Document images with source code
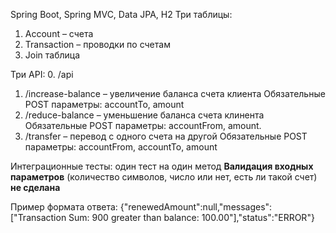 Spring Boot, Spring MVC, Data JPA, H2
Три таблицы:
1.	Account – счета
2.	Transaction – проводки по счетам
3.	Join таблица

Три API:
0.    /api
1.	/increase-balance – увеличение баланса счета клиента
Обязательные POST параметры: accountTo, amount
2.	/reduce-balance – уменьшение баланса счета клинента
Обязательные POST параметры: accountFrom, amount.
3.	/transfer – перевод с одного счета на другой
Обязательные POST параметры: accountFrom, accountTo, amount

Интеграционные тесты: один тест на один метод
**Валидация входных параметров** (количество символов, число или нет, есть ли такой счет) **не сделана** 

Пример формата ответа: {"renewedAmount":null,"messages":["Transaction Sum: 900 greater than balance: 100.00"],"status":"ERROR"}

Prompt: Return only the lines running from the top of the data to the line that holds "баланса счета клинента". Include both of those lines, but skip the pictures.

Output:
 Spring Boot, Spring MVC, Data JPA, H2
Три таблицы:
1.	Account – счета
2.	Transaction – проводки по счетам
3.	Join таблица

Три API:
0.    /api
1.	/increase-balance – увеличение баланса счета клиента
Обязательные POST параметры: accountTo, amount
2.	/reduce-balance – уменьшение баланса счета клинента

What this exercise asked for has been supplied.